━━━━━ Task input

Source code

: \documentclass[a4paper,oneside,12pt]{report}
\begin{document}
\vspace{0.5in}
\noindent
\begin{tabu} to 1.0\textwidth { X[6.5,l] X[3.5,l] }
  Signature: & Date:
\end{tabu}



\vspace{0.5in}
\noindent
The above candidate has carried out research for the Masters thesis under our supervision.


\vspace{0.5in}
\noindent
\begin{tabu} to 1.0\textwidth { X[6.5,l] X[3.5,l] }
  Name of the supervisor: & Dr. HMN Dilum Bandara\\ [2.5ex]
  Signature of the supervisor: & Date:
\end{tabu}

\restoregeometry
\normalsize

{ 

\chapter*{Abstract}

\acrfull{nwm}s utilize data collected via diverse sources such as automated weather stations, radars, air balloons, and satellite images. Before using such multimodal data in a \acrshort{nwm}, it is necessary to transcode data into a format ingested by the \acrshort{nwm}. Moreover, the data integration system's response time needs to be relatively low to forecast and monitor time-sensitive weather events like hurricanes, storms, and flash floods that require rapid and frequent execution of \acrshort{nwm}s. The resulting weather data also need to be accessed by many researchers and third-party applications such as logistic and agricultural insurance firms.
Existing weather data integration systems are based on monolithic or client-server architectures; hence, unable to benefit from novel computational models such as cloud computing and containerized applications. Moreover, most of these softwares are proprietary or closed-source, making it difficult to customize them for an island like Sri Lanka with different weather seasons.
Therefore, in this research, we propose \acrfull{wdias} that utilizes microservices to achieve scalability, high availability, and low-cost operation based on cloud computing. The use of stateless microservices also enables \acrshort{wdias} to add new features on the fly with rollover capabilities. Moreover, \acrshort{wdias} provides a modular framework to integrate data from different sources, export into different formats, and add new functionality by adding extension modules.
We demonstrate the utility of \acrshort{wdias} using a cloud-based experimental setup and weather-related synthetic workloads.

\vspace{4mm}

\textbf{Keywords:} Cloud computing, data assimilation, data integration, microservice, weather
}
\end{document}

━━━━━━━━━━

## Description of the task:
Go through the entries and return each line where the word "using" appears.

## Task answer:
\acrfull{nwm}s utilize data collected via diverse sources such as automated weather stations, radars, air balloons, and satellite images. Before using such multimodal data in a \acrshort{nwm}, it is necessary to transcode data into a format ingested by the \acrshort{nwm}. Moreover, the data integration system's response time needs to be relatively low to forecast and monitor time-sensitive weather events like hurricanes, storms, and flash floods that require rapid and frequent execution of \acrshort{nwm}s. The resulting weather data also need to be accessed by many researchers and third-party applications such as logistic and agricultural insurance firms.
We demonstrate the utility of \acrshort{wdias} using a cloud-based experimental setup and weather-related synthetic workloads.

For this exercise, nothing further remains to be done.